Everyone can take care of the safety of the common space by intervening in inappropriate behaviour and harassment, or by notifying the Museum of Finnish Architecture’s staff. 

Feedback and the opportunity to comment and influence 

You can give feedback anonymously to the Museum of Finnish Architecture about its principles for a safer space and the safety of the museum in general via the following form:

The Museum of Finnish Architecture’s staff processes the feedback about once a month. If you so wish, we will contact you. Your feedback is very important to us in developing and improving our operations. Thank you for taking the time to write! 


Why “safer” and not “safe”? 

The principles of a safer space are a communal- and safety-enhancing practice. In safer spaces, primarily the staff or the person in charge but also other participants, take responsibility for the safety of the common social space and situation, especially in difficult situations. The principles of a safer space make it possible to deal with conflicts instead of merely tolerating them. The word “safer” is used instead of the word “safe” because it is impossible to guarantee a completely safe space for everyone. 

The principles of safer space come from subcultures and alternative cultures, especially sexual- and gender-minority events and spaces, where one wants to ensure that everyone has the opportunity to be themselves, without fear of harassment, discrimination or even violence. 

What is discrimination? 

Discrimination is the unfair or prejudicial treatment of different groups of people or individuals in relation to one or more of the following characteristics, for which they cannot be discriminated: 

• gender 
• transgender identity or non-normative gender expression 
• cultural or ethnic background 
• religion or other belief 
• functional ability 
• sexual orientation 
• age 
• citizenship 
• descent 
• language 
• appearance / body 
• class / socio-economic background 

Discrimination can be direct or indirect. Inadequate accessibility,* harassment, sexual harassment and incitement to discrimination are also forms of discrimination. 

* The Museum of Finnish Architecture building is not fully accessible. For more information on the museum’s accessibility, see the accessibility report. You can also give us feedback on the museum’s accessibility. 

What is harassment and inappropriate behaviour? 

Harassment or inappropriate behaviour can be aggressive pressurising, threats, bullying, ostracizing, or intimidation. Sexual harassment is an unwanted and inappropriate physical approach, making sexual remarks and innuendo. 

Materials to support independent learning 

The Museum of Finnish Architecture has highlighted two glossaries in this section, which can be utilized to support independent learning.

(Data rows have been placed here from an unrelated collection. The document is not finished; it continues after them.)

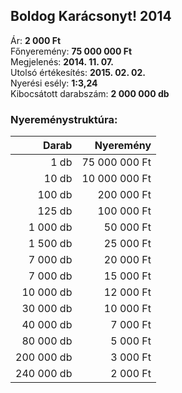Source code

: ## Boldog Karácsonyt! 2014

Ár: **2 000 Ft**<br/>
Főnyeremény: **75 000 000 Ft**<br/>
Megjelenés: **2014. 11. 07.**<br/>
Utolsó értékesítés: **2015. 02. 02.**<br/>
Nyerési esély: **1:3,24**<br/>
Kibocsátott darabszám: **2 000 000 db**<br/>

### Nyereménystruktúra:
Darab|Nyeremény
---:|---:
1 db|75 000 000 Ft
10 db|10 000 000 Ft
100 db|200 000 Ft
125 db|100 000 Ft
1 000 db|50 000 Ft
1 500 db|25 000 Ft
7 000 db|20 000 Ft
7 000 db|15 000 Ft
10 000 db|12 000 Ft
30 000 db|10 000 Ft
40 000 db|7 000 Ft
80 000 db|5 000 Ft
200 000 db|3 000 Ft
240 000 db|2 000 Ft
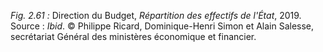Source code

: *Fig. 2.61 :* Direction du Budget, *Répartition des effectifs de l'État*, 2019.  
Source : *Ibid*. © Philippe Ricard, Dominique-Henri Simon et Alain Salesse, secrétariat Général des ministères économique et financier.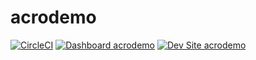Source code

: # acrodemo

[![CircleCI](https://circleci.com/gh/Mizpah/acrodemo.svg?style=shield)](https://circleci.com/gh/Mizpah/acrodemo)
[![Dashboard acrodemo](https://img.shields.io/badge/dashboard-acrodemo-yellow.svg)](https://dashboard.pantheon.io/sites/7189f913-b2dc-422f-a7f4-70802e489012#dev/code)
[![Dev Site acrodemo](https://img.shields.io/badge/site-acrodemo-blue.svg)](http://dev-acrodemo.pantheonsite.io/)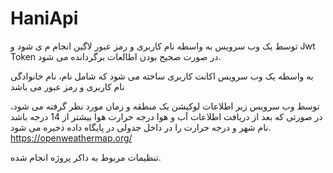 # HaniApi
توسط یک وب سرویس به واسطه نام کاربری و رمز عبور لاگین انجام م ی شود و
Jwt Token
در صورت صحیح بودن اطالعات برگردانده می شود.

به واسطه یک وب سرویس اکانت کاربری ساخته می شود که شامل نام، نام خانوادگی
نام کاربری و رمز عبور می باشد

توسط وب سرویس زیر اطلاعات لوکیشن یک منطقه و زمان مورد نظر گرفته می شود، در صورتی که بعد از دریافت اطلاعات آب و هوا درجه حرارت هوا بیشتر از 14 درجه 
باشد نام شهر و درجه حرارت را در داخل جدولی در پایگاه داده ذخیره می شود.
https://openweathermap.org/

تنظیمات مربوط به داکر پروژه انجام شده.
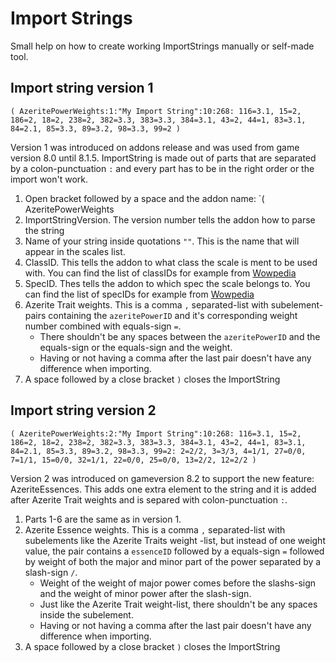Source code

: # Import Strings

Small help on how to create working ImportStrings manually or self-made tool.

## Import string version 1

`( AzeritePowerWeights:1:"My Import String":10:268: 116=3.1, 15=2, 186=2, 18=2, 238=2, 382=3.3, 383=3.3, 384=3.1, 43=2, 44=1, 83=3.1, 84=2.1, 85=3.3, 89=3.2, 98=3.3, 99=2 )`

Version 1 was introduced on addons release and was used from game version 8.0 until 8.1.5. ImportString is made out of parts that are separated by a colon-punctuation `:` and every part has to be in the right order or the import won't work.

1. Open bracket followed by a space and the addon name: `( AzeritePowerWeights
2. ImportStringVersion. The version number tells the addon how to parse the string
3. Name of your string inside quotations `""`. This is the name that will appear in the scales list.
4. ClassID. This tells the addon to what class the scale is ment to be used with. You can find the list of classIDs for example from [Wowpedia](https://wow.gamepedia.com/ClassId)
5. SpecID. Thes tells the addon to which spec the scale belongs to. You can find the list of specIDs for example from [Wowpedia](https://wow.gamepedia.com/SpecializationID)
6. Azerite Trait weights. This is a comma `,` separated-list with subelement-pairs containing the `azeritePowerID` and it's corresponding weight number combined with equals-sign `=`.
   * There shouldn't be any spaces between the `azeritePowerID` and the equals-sign or the equals-sign and the weight.
   * Having or not having a comma after the last pair doesn't have any difference when importing.
7. A space followed by a close bracket `)` closes the ImportString

## Import string version 2

`( AzeritePowerWeights:2:"My Import String":10:268: 116=3.1, 15=2, 186=2, 18=2, 238=2, 382=3.3, 383=3.3, 384=3.1, 43=2, 44=1, 83=3.1, 84=2.1, 85=3.3, 89=3.2, 98=3.3, 99=2: 2=2/2, 3=3/3, 4=1/1, 27=0/0, 7=1/1, 15=0/0, 32=1/1, 22=0/0, 25=0/0, 13=2/2, 12=2/2 )`

Version 2 was introduced on gameversion 8.2 to support the new feature: AzeriteEssences. This adds one extra element to the string and it is added after Azerite Trait weights and is separed with colon-punctuation `:`.

1. Parts 1-6 are the same as in version 1.
2. Azerite Essence weights. This is a comma `,` separated-list with subelements like the Azerite Traits weight -list, but instead of one weight value, the pair contains a `essenceID` followed by a equals-sign `=` followed by weight of both the major and minor part of the power separated by a slash-sign `/`.
   * Weight of the weight of major power comes before the slashs-sign and the weight of minor power after the slash-sign.
   * Just like the Azerite Trait weight-list, there shouldn't be any spaces inside the subelement.
   * Having or not having a comma after the last pair doesn't have any difference when importing.
3. A space followed by a close bracket `)` closes the ImportString

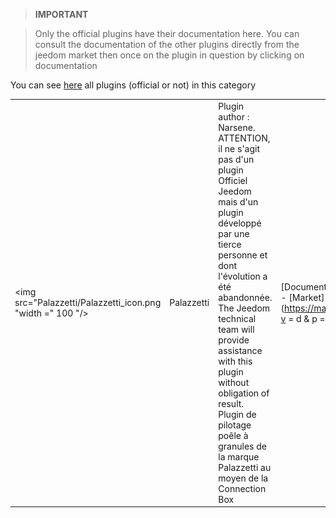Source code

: 
>**IMPORTANT**

>Only the official plugins have their documentation here. You can consult the documentation of the other plugins directly from the jeedom market then once on the plugin in question by clicking on documentation


You can see [here](https://market.jeedom.com/index.php?v=d&p=market&type=plugin&categorie=Energie) all plugins (official or not) in this category

| | | | |
|--- | --- | --- | ---|
|<img src="Palazzetti/Palazzetti_icon.png "width =" 100 "/>|Palazzetti|Plugin author : Narsene.<br/>ATTENTION, il ne s'agit pas d'un plugin Officiel Jeedom mais d'un plugin développé par une tierce personne et dont l'évolution a été abandonnée. The Jeedom technical team will provide assistance with this plugin without obligation of result. <br/>Plugin de pilotage poêle à granules de la marque Palazzetti au moyen de la Connection Box|[Documentation](Palazzetti / index.md) - [Market](https://market.jeedom.com/index.php?v = d & p = market_display & id = 3104)|
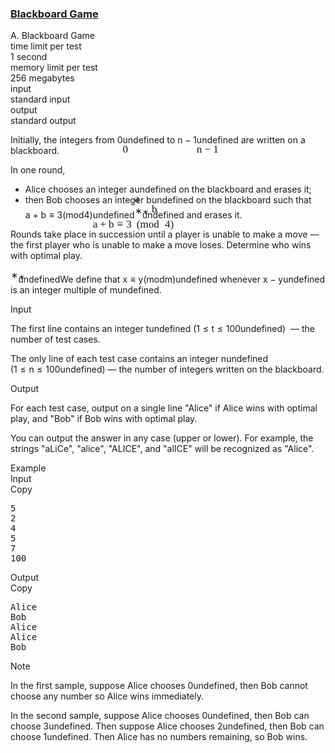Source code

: <h3><a href="https://codeforces.com/contest/2123/problem/A" target="_blank" rel="noopener noreferrer">Blackboard Game</a></h3>
<div class="header"><div class="title">A. Blackboard Game</div><div class="time-limit"><div class="property-title">time limit per test</div>1 second</div><div class="memory-limit"><div class="property-title">memory limit per test</div>256 megabytes</div><div class="input-file input-standard"><div class="property-title">input</div>standard input</div><div class="output-file output-standard"><div class="property-title">output</div>standard output</div></div><div><p>Initially, the integers from <span class="MathJax_Preview" style="color: inherit;"><span class="MJXp-math" id="MJXp-Span-1"><span class="MJXp-mn" id="MJXp-Span-2">0</span></span></span><span class="MathJax MathJax_Processed" id="MathJax-Element-1-Frame" tabindex="0" style=""><nobr><span class="math" id="MathJax-Span-1"><span style="display: inline-block; position: relative; width: 0em; height: 0px; font-size: 122%;"><span style="position: absolute;"><span class="mrow" id="MathJax-Span-2"><span class="mn" id="MathJax-Span-3" style="font-family: MathJax_Main;">0</span></span></span></span></span></nobr></span>undefined to <span class="MathJax_Preview" style="color: inherit;"><span class="MJXp-math" id="MJXp-Span-3"><span class="MJXp-mi MJXp-italic" id="MJXp-Span-4">n</span><span class="MJXp-mo" id="MJXp-Span-5" style="margin-left: 0.267em; margin-right: 0.267em;">−</span><span class="MJXp-mn" id="MJXp-Span-6">1</span></span></span><span class="MathJax MathJax_Processed" id="MathJax-Element-2-Frame" tabindex="0" style=""><nobr><span class="math" id="MathJax-Span-4"><span style="display: inline-block; position: relative; width: 0em; height: 0px; font-size: 122%;"><span style="position: absolute;"><span class="mrow" id="MathJax-Span-5"><span class="mi" id="MathJax-Span-6" style="font-family: MathJax_Math-italic;">n</span><span class="mo" id="MathJax-Span-7" style="font-family: MathJax_Main; padding-left: 0.237em;">−</span><span class="mn" id="MathJax-Span-8" style="font-family: MathJax_Main; padding-left: 0.237em;">1</span></span></span></span></span></nobr></span>undefined are written on a blackboard.</p><p>In one round, </p><ul> <li> Alice chooses an integer <span class="MathJax_Preview" style="color: inherit;"><span class="MJXp-math" id="MJXp-Span-7"><span class="MJXp-mi MJXp-italic" id="MJXp-Span-8">a</span></span></span><span class="MathJax MathJax_Processed" id="MathJax-Element-3-Frame" tabindex="0" style=""><nobr><span class="math" id="MathJax-Span-9"><span style="display: inline-block; position: relative; width: 0em; height: 0px; font-size: 122%;"><span style="position: absolute;"><span class="mrow" id="MathJax-Span-10"><span class="mi" id="MathJax-Span-11" style="font-family: MathJax_Math-italic;">a</span></span></span></span></span></nobr></span>undefined on the blackboard and erases it; </li><li> then Bob chooses an integer <span class="MathJax_Preview" style="color: inherit;"><span class="MJXp-math" id="MJXp-Span-9"><span class="MJXp-mi MJXp-italic" id="MJXp-Span-10">b</span></span></span><span class="MathJax MathJax_Processed" id="MathJax-Element-4-Frame" tabindex="0" style=""><nobr><span class="math" id="MathJax-Span-12"><span style="display: inline-block; position: relative; width: 0em; height: 0px; font-size: 122%;"><span style="position: absolute;"><span class="mrow" id="MathJax-Span-13"><span class="mi" id="MathJax-Span-14" style="font-family: MathJax_Math-italic;">b</span></span></span></span></span></nobr></span>undefined on the blackboard such that <span class="MathJax_Preview" style="color: inherit;"><span class="MJXp-math" id="MJXp-Span-11"><span class="MJXp-mi MJXp-italic" id="MJXp-Span-12">a</span><span class="MJXp-mo" id="MJXp-Span-13" style="margin-left: 0.267em; margin-right: 0.267em;">+</span><span class="MJXp-mi MJXp-italic" id="MJXp-Span-14">b</span><span class="MJXp-mo" id="MJXp-Span-15" style="margin-left: 0.333em; margin-right: 0.333em;">≡</span><span class="MJXp-mn" id="MJXp-Span-16">3</span><span class="MJXp-TeXmathchoice" id="MJXp-Span-17"><span class="MJXp-mspace" id="MJXp-Span-18" style="width: 0.444em; height: 0em;"></span></span><span class="MJXp-mo" id="MJXp-Span-19" style="margin-left: 0em; margin-right: 0em;">(</span><span class="MJXp-mi" id="MJXp-Span-20">mod</span><span class="MJXp-mspace" id="MJXp-Span-21" style="width: 0.333em; height: 0em;"></span><span class="MJXp-mn" id="MJXp-Span-22">4</span><span class="MJXp-mo" id="MJXp-Span-23" style="margin-left: 0em; margin-right: 0em;">)</span></span></span><span class="MathJax MathJax_Processed" id="MathJax-Element-5-Frame" tabindex="0" style=""><nobr><span class="math" id="MathJax-Span-15"><span style="display: inline-block; position: relative; width: 0em; height: 0px; font-size: 122%;"><span style="position: absolute;"><span class="mrow" id="MathJax-Span-16"><span class="mi" id="MathJax-Span-17" style="font-family: MathJax_Math-italic;">a</span><span class="mo" id="MathJax-Span-18" style="font-family: MathJax_Main; padding-left: 0.237em;">+</span><span class="mi" id="MathJax-Span-19" style="font-family: MathJax_Math-italic; padding-left: 0.237em;">b</span><span class="mo" id="MathJax-Span-20" style="font-family: MathJax_Main; padding-left: 0.296em;">≡</span><span class="mn" id="MathJax-Span-21" style="font-family: MathJax_Main; padding-left: 0.296em;">3</span><span class="TeXmathchoice" id="MathJax-Span-22"><span class="mspace" id="MathJax-Span-23" style="height: 0em; vertical-align: 0em; width: 0.471em; display: inline-block; overflow: hidden;"></span></span><span class="mo" id="MathJax-Span-24" style="font-family: MathJax_Main;">(</span><span class="mi" id="MathJax-Span-25" style="font-family: MathJax_Main;">mod</span><span class="mspace" id="MathJax-Span-26" style="height: 0em; vertical-align: 0em; width: 0.354em; display: inline-block; overflow: hidden;"></span><span class="mn" id="MathJax-Span-27" style="font-family: MathJax_Main; padding-left: 0.179em;">4</span><span class="mo" id="MathJax-Span-28" style="font-family: MathJax_Main;">)</span></span></span></span></span></nobr></span>undefined<span class="MathJax_Preview" style="color: inherit;"><span class="MJXp-math" id="MJXp-Span-24"><span class="MJXp-msubsup" id="MJXp-Span-25"><span class="MJXp-mi" id="MJXp-Span-26" style="margin-right: 0.05em;"></span><span class="MJXp-mrow MJXp-script" id="MJXp-Span-27" style="vertical-align: 0.5em;"><span class="MJXp-mtext" id="MJXp-Span-28">∗</span></span></span></span></span><span class="MathJax MathJax_Processed" id="MathJax-Element-6-Frame" tabindex="0" style=""><nobr><span class="math" id="MathJax-Span-29"><span style="display: inline-block; position: relative; width: 0em; height: 0px; font-size: 122%;"><span style="position: absolute;"><span class="mrow" id="MathJax-Span-30"><span class="msubsup" id="MathJax-Span-31"><span style="display: inline-block; position: relative; width: 0.413em; height: 0px;"><span style="position: absolute; clip: rect(3.809em, 1000em, 4.16em, -999.997em); top: -3.978em; left: 0em;"><span class="mi" id="MathJax-Span-32"></span><span style="display: inline-block; width: 0px; height: 3.984em;"></span></span><span style="position: absolute; top: -4.33em; left: 0em;"><span class="texatom" id="MathJax-Span-33"><span class="mrow" id="MathJax-Span-34"><span class="mtext" id="MathJax-Span-35" style="font-size: 70.7%; font-family: MathJax_Main;">∗</span></span></span><span style="display: inline-block; width: 0px; height: 3.984em;"></span></span></span></span></span></span></span></span></nobr></span>undefined and erases it. </li></ul><p>Rounds take place in succession until a player is unable to make a move — the first player who is unable to make a move loses. Determine who wins with optimal play. </p><div class="statement-footnote"><p><span class="MathJax_Preview" style="color: inherit;"><span class="MJXp-math" id="MJXp-Span-29"><span class="MJXp-msubsup" id="MJXp-Span-30"><span class="MJXp-mi" id="MJXp-Span-31" style="margin-right: 0.05em;"></span><span class="MJXp-mrow MJXp-script" id="MJXp-Span-32" style="vertical-align: 0.5em;"><span class="MJXp-mtext" id="MJXp-Span-33">∗</span></span></span></span></span><span class="MathJax MathJax_Processed" id="MathJax-Element-7-Frame" tabindex="0" style=""><nobr><span class="math" id="MathJax-Span-36"><span style="display: inline-block; position: relative; width: 0em; height: 0px; font-size: 122%;"><span style="position: absolute;"><span class="mrow" id="MathJax-Span-37"><span class="msubsup" id="MathJax-Span-38"><span style="display: inline-block; position: relative; width: 0.417em; height: 0px;"><span style="position: absolute; clip: rect(3.792em, 1000em, 4.205em, -999.997em); top: -3.992em; left: 0em;"><span class="mi" id="MathJax-Span-39"></span><span style="display: inline-block; width: 0px; height: 3.998em;"></span></span><span style="position: absolute; top: -4.336em; left: 0em;"><span class="texatom" id="MathJax-Span-40"><span class="mrow" id="MathJax-Span-41"><span class="mtext" id="MathJax-Span-42" style="font-size: 70.7%; font-family: MathJax_Main;">∗</span></span></span><span style="display: inline-block; width: 0px; height: 3.998em;"></span></span></span></span></span></span></span></span></nobr></span>undefinedWe define that <span class="MathJax_Preview" style="color: inherit;"><span class="MJXp-math" id="MJXp-Span-34"><span class="MJXp-mi MJXp-italic" id="MJXp-Span-35">x</span><span class="MJXp-mo" id="MJXp-Span-36" style="margin-left: 0.333em; margin-right: 0.333em;">≡</span><span class="MJXp-mi MJXp-italic" id="MJXp-Span-37">y</span><span class="MJXp-TeXmathchoice" id="MJXp-Span-38"><span class="MJXp-mspace" id="MJXp-Span-39" style="width: 0.444em; height: 0em;"></span></span><span class="MJXp-mo" id="MJXp-Span-40" style="margin-left: 0em; margin-right: 0em;">(</span><span class="MJXp-mi" id="MJXp-Span-41">mod</span><span class="MJXp-mspace" id="MJXp-Span-42" style="width: 0.333em; height: 0em;"></span><span class="MJXp-mi MJXp-italic" id="MJXp-Span-43">m</span><span class="MJXp-mo" id="MJXp-Span-44" style="margin-left: 0em; margin-right: 0em;">)</span></span></span><span class="MathJax MathJax_Processing" id="MathJax-Element-8-Frame" tabindex="0"></span>undefined whenever <span class="MathJax_Preview" style="color: inherit;"><span class="MJXp-math" id="MJXp-Span-45"><span class="MJXp-mi MJXp-italic" id="MJXp-Span-46">x</span><span class="MJXp-mo" id="MJXp-Span-47" style="margin-left: 0.267em; margin-right: 0.267em;">−</span><span class="MJXp-mi MJXp-italic" id="MJXp-Span-48">y</span></span></span><span class="MathJax MathJax_Processing" id="MathJax-Element-9-Frame" tabindex="0"></span>undefined is an integer multiple of <span class="MathJax_Preview" style="color: inherit;"><span class="MJXp-math" id="MJXp-Span-49"><span class="MJXp-mi MJXp-italic" id="MJXp-Span-50">m</span></span></span><span class="MathJax MathJax_Processing" id="MathJax-Element-10-Frame" tabindex="0"></span>undefined.</p></div></div><div class="input-specification"><div class="section-title">Input</div><p>The first line contains an integer <span class="MathJax_Preview" style="color: inherit;"><span class="MJXp-math" id="MJXp-Span-51"><span class="MJXp-mi MJXp-italic" id="MJXp-Span-52">t</span></span></span><span class="MathJax MathJax_Processing" id="MathJax-Element-11-Frame" tabindex="0"></span>undefined (<span class="MathJax_Preview" style="color: inherit;"><span class="MJXp-math" id="MJXp-Span-53"><span class="MJXp-mn" id="MJXp-Span-54">1</span><span class="MJXp-mo" id="MJXp-Span-55" style="margin-left: 0.333em; margin-right: 0.333em;">≤</span><span class="MJXp-mi MJXp-italic" id="MJXp-Span-56">t</span><span class="MJXp-mo" id="MJXp-Span-57" style="margin-left: 0.333em; margin-right: 0.333em;">≤</span><span class="MJXp-mn" id="MJXp-Span-58">100</span></span></span><span class="MathJax MathJax_Processing" id="MathJax-Element-12-Frame" tabindex="0"></span>undefined) &nbsp;— the number of test cases.</p><p>The only line of each test case contains an integer <span class="MathJax_Preview" style="color: inherit;"><span class="MJXp-math" id="MJXp-Span-59"><span class="MJXp-mi MJXp-italic" id="MJXp-Span-60">n</span></span></span><span class="MathJax MathJax_Processing" id="MathJax-Element-13-Frame" tabindex="0"></span>undefined (<span class="MathJax_Preview" style="color: inherit;"><span class="MJXp-math" id="MJXp-Span-61"><span class="MJXp-mn" id="MJXp-Span-62">1</span><span class="MJXp-mo" id="MJXp-Span-63" style="margin-left: 0.333em; margin-right: 0.333em;">≤</span><span class="MJXp-mi MJXp-italic" id="MJXp-Span-64">n</span><span class="MJXp-mo" id="MJXp-Span-65" style="margin-left: 0.333em; margin-right: 0.333em;">≤</span><span class="MJXp-mn" id="MJXp-Span-66">100</span></span></span><span class="MathJax MathJax_Processing" id="MathJax-Element-14-Frame" tabindex="0"></span>undefined) — the number of integers written on the blackboard.</p></div><div class="output-specification"><div class="section-title">Output</div><p>For each test case, output on a single line "<span class="tex-font-style-tt">Alice</span>" if Alice wins with optimal play, and "<span class="tex-font-style-tt">Bob</span>" if Bob wins with optimal play.</p><p>You can output the answer in any case (upper or lower). For example, the strings "<span class="tex-font-style-tt">aLiCe</span>", "<span class="tex-font-style-tt">alice</span>", "<span class="tex-font-style-tt">ALICE</span>", and "<span class="tex-font-style-tt">alICE</span>" will be recognized as "<span class="tex-font-style-tt">Alice</span>".</p></div><div class="sample-tests"><div class="section-title">Example</div><div class="sample-test"><div class="input"><div class="title">Input<div title="Copy" data-clipboard-target="#id003871360146779278" id="id005723241249479095" class="input-output-copier">Copy</div></div><pre id="id003871360146779278"><div class="test-example-line test-example-line-even test-example-line-0">5</div><div class="test-example-line test-example-line-odd test-example-line-1">2</div><div class="test-example-line test-example-line-even test-example-line-2">4</div><div class="test-example-line test-example-line-odd test-example-line-3">5</div><div class="test-example-line test-example-line-even test-example-line-4">7</div><div class="test-example-line test-example-line-odd test-example-line-5">100</div></pre></div><div class="output"><div class="title">Output<div title="Copy" data-clipboard-target="#id0022427639781898645" id="id008861321551669586" class="input-output-copier">Copy</div></div><pre id="id0022427639781898645">Alice
Bob
Alice
Alice
Bob
</pre></div></div></div><div class="note"><div class="section-title">Note</div><p>In the first sample, suppose Alice chooses <span class="MathJax_Preview" style="color: inherit;"><span class="MJXp-math" id="MJXp-Span-67"><span class="MJXp-mn" id="MJXp-Span-68">0</span></span></span><span class="MathJax MathJax_Processing" id="MathJax-Element-15-Frame" tabindex="0"></span>undefined, then Bob cannot choose any number so Alice wins immediately.</p><p>In the second sample, suppose Alice chooses <span class="MathJax_Preview" style="color: inherit;"><span class="MJXp-math" id="MJXp-Span-69"><span class="MJXp-mn" id="MJXp-Span-70">0</span></span></span><span class="MathJax MathJax_Processing" id="MathJax-Element-16-Frame" tabindex="0"></span>undefined, then Bob can choose <span class="MathJax_Preview" style="color: inherit;"><span class="MJXp-math" id="MJXp-Span-71"><span class="MJXp-mn" id="MJXp-Span-72">3</span></span></span><span class="MathJax MathJax_Processing" id="MathJax-Element-17-Frame" tabindex="0"></span>undefined. Then suppose Alice chooses <span class="MathJax_Preview" style="color: inherit;"><span class="MJXp-math" id="MJXp-Span-73"><span class="MJXp-mn" id="MJXp-Span-74">2</span></span></span><span class="MathJax MathJax_Processing" id="MathJax-Element-18-Frame" tabindex="0"></span>undefined, then Bob can choose <span class="MathJax_Preview" style="color: inherit;"><span class="MJXp-math" id="MJXp-Span-75"><span class="MJXp-mn" id="MJXp-Span-76">1</span></span></span><span class="MathJax MathJax_Processing" id="MathJax-Element-19-Frame" tabindex="0"></span>undefined. Then Alice has no numbers remaining, so Bob wins.</p></div>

The glossaries have been compiled by the organizations listed below. Thank you for your work! 

Fem-R Glossary: 

Fem-R is a feminist and anti-racist civil society organisation, which aims to increase the voice of racialised people in Finnish society and to be part of building an equal and safe Finland for all people. The Fem-R glossary [in Finnish only] brings together words and concepts related to feminism and anti-racism. The glossary is intended to serve as a source of feminist discussion for those not yet familiar with the terms in practice:  [In Finnish only] [English summary] 

Seta’s Rainbow Glossary: 

Seta is a human rights organisation, whose objective is a comprehensive transformation in society so that human rights and well-being are realized both in Finland and internationally, regardless of a person’s sexual orientation, gender identity or gender expression. Seta’s Rainbow Vocabulary compiles definitions and terms for gender and sexual minorities. [Finnish only] [English summary] 


We would like to thank all those who contributed to the development of the principles and those who provided feedback for this important work. 

The principles used by the following cultural actors have been used as a source in compiling the Museum of Finnish Architecture’s principles for a safer space: #StopHatredNow, Ruskeat tytöt, The Finnish Museum of Photography, Vantaa Art Museum Artsi, Oodi Central Library, Culture for All.